SUBHEAD: NASA maps area of continental United States for "above ground woody biomass" - or in English "tree cover".
By Alex Davies on 22 January 2012 for TreeHugger -
(http://www.treehugger.com/natural-sciences/nasa-maps-americas-trees.html)
Image above: The ridgebacks of the Appalachian Mountains is the bulk of forests left in the United States with a strip running along the Sierra Nevada Mountains and into the Pacific Northwest. Heading due west from Cleveland, Ohio, there are no great stands of forests all the way to California and the southern Cascade Mountains. From (http://eoimages.gsfc.nasa.gov/images/imagerecords/76000/76697/whrc_carbon_us_lrg.jpg). Click to enlarge.
One of the harder things about proving climate change and other large-scale trends is that they're slow processes. Year-to-year data can't prove anything conclusive, and data from 10, 20 or 100 years ago is rarely as complete as we would like it to be. That's why the NASA Earth Observatory set out six years ago to create a map of the country's trees. Now scientists have a conclusive picture of today's forests, which are crucial to storing carbon and keeping its presence in the atmosphere pin check.

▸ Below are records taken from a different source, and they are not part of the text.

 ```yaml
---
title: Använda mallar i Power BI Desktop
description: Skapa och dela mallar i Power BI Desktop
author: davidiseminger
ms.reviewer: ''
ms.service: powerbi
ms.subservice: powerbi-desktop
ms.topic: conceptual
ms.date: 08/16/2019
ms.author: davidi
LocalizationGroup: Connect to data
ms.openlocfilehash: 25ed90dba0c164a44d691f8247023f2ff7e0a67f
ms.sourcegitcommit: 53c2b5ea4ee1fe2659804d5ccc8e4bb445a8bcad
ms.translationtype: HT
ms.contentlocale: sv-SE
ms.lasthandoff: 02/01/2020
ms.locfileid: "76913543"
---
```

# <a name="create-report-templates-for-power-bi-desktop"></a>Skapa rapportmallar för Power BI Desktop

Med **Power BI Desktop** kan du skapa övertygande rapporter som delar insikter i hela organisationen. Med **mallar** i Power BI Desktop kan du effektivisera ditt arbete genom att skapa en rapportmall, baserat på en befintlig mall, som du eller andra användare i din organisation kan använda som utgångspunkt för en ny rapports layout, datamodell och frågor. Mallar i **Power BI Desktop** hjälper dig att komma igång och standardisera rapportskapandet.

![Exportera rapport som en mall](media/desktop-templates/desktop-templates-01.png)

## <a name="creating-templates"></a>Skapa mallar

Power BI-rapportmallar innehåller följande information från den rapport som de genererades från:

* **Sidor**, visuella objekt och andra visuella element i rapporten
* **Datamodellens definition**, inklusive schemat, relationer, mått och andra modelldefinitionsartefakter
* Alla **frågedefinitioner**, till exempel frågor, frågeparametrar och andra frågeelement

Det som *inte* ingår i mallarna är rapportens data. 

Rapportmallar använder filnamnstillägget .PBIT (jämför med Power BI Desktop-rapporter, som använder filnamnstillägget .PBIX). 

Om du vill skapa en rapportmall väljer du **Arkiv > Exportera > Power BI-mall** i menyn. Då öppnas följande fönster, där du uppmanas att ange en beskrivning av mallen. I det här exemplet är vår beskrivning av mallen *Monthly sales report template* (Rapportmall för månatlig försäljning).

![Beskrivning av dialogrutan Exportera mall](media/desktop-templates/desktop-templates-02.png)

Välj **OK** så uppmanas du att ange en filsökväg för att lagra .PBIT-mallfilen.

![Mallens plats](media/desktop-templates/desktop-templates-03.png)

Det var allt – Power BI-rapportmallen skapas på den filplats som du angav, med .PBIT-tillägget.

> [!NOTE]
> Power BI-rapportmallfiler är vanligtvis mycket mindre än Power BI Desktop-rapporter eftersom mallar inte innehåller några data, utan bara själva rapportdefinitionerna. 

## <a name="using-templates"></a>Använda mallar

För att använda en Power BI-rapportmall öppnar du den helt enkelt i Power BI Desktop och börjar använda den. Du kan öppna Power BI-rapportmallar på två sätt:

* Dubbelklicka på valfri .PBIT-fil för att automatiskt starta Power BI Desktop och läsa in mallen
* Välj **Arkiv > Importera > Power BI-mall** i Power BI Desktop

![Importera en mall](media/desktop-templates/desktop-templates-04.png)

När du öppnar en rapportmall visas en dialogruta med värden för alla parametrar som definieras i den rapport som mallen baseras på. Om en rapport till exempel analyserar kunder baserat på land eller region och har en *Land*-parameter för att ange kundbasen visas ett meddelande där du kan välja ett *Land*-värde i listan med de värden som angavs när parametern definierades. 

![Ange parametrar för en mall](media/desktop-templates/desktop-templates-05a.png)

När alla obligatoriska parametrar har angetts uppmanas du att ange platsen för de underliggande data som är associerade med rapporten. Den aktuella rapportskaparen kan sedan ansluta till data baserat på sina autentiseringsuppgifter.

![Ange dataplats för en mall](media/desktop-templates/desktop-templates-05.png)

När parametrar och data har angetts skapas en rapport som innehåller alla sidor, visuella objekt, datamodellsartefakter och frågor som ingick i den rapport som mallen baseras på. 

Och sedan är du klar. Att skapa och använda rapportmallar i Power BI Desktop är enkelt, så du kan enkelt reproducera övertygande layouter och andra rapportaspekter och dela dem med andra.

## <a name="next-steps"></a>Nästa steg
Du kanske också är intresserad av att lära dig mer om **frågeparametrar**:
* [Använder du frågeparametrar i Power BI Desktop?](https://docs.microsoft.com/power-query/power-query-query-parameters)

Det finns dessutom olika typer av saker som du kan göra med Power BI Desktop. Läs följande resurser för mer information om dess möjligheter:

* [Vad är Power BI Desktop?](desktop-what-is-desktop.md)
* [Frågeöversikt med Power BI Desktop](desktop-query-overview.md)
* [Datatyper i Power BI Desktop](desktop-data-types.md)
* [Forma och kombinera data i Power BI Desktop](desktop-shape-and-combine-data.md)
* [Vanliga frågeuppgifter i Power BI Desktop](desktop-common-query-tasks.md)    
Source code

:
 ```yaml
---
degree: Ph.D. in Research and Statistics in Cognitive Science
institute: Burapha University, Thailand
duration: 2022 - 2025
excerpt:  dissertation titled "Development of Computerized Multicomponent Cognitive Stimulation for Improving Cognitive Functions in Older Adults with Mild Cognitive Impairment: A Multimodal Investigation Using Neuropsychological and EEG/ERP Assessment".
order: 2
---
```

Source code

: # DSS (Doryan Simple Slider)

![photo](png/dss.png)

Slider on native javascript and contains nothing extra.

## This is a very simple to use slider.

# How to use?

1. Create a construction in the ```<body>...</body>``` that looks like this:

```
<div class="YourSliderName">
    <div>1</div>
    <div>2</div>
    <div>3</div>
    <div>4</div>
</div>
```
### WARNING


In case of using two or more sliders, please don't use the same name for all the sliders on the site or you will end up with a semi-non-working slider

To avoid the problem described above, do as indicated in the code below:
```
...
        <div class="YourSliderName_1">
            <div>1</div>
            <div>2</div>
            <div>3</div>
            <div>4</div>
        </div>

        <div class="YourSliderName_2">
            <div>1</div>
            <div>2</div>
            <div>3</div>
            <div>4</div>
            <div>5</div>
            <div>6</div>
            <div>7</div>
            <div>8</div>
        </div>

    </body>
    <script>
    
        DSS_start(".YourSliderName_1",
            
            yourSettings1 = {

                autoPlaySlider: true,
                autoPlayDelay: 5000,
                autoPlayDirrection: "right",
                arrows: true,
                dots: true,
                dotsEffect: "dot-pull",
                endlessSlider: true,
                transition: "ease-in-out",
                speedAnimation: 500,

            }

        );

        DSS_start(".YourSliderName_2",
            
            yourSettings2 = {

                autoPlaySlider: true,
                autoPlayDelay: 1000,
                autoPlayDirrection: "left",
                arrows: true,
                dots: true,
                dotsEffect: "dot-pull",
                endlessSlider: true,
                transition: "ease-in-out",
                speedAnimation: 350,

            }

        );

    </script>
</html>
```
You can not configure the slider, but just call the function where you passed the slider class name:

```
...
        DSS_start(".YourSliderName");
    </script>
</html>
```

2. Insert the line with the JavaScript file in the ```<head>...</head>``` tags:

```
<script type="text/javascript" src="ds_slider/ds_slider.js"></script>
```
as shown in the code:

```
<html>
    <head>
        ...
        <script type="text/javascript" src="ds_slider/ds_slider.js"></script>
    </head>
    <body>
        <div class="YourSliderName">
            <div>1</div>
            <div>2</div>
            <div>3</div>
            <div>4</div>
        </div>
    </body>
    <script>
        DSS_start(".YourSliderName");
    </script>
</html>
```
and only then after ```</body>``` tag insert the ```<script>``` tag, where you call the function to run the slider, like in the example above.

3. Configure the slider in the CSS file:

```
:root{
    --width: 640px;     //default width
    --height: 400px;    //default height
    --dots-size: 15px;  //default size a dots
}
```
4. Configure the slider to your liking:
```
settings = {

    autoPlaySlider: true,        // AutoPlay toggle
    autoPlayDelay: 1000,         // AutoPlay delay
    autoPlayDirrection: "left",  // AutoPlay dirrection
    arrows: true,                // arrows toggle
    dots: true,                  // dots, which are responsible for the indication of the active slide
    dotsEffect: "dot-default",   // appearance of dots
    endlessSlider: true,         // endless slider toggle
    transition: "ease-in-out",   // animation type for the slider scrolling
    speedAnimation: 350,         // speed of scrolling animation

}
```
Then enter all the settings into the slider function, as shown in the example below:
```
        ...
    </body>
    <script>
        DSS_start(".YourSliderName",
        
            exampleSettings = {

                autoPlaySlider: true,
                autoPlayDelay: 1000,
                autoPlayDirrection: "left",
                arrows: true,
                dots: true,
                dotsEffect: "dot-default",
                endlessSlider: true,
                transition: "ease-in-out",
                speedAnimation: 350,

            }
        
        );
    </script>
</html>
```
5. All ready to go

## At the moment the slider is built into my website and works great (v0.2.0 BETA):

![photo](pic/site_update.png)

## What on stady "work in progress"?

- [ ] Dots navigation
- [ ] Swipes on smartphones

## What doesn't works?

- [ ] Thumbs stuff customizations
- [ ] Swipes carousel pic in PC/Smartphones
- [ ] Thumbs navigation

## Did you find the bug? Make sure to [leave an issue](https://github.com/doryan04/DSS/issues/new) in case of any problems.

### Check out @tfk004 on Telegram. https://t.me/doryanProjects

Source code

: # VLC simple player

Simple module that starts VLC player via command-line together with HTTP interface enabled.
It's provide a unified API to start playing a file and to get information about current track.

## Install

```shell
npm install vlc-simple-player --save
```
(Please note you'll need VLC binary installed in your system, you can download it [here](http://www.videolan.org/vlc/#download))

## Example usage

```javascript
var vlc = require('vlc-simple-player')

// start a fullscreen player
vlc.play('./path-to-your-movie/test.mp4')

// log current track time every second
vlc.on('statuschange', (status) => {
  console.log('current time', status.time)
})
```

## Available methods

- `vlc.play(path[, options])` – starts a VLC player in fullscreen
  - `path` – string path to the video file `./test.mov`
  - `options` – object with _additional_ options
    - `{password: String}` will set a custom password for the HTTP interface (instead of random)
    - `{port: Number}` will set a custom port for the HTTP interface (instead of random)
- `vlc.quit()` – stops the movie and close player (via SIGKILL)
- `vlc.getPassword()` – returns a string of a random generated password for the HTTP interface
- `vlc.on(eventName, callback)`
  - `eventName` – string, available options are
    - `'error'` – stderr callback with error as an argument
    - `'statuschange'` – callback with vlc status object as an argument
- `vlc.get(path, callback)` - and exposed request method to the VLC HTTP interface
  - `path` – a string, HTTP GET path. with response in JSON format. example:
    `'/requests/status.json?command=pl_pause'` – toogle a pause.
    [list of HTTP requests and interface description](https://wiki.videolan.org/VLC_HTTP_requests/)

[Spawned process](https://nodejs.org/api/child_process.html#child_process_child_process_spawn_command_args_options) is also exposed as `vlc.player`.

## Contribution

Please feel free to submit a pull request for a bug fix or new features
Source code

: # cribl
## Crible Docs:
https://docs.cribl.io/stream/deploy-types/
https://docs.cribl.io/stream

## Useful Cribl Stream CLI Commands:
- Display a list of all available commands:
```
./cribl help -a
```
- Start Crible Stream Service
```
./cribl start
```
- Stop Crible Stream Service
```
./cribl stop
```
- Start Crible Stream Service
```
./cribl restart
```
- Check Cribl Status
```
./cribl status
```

The map, which actually measures "aboveground woody biomass" in tons per hectare, was created by Josef Kellndorfer and Wayne Walker of the Woods Hole Research Center (WHRC), along with colleagues at the U.S. Forest Service and U.S. Geological Survey.
Forests store huge amounts of carbon- NASA says up to 45%- of the global supply. The loss of forests means the release of carbon; massive deforestation means unusually high atmospheric levels of carbon, and the rise of global temperatures (albeit with the occasional exception).
The goal of the NASA forest map is not to establish any change in national tree coverage, but rather to have a conclusive picture of what's here now- so future scientists and citizens know what's changed, and what needs to be done differently.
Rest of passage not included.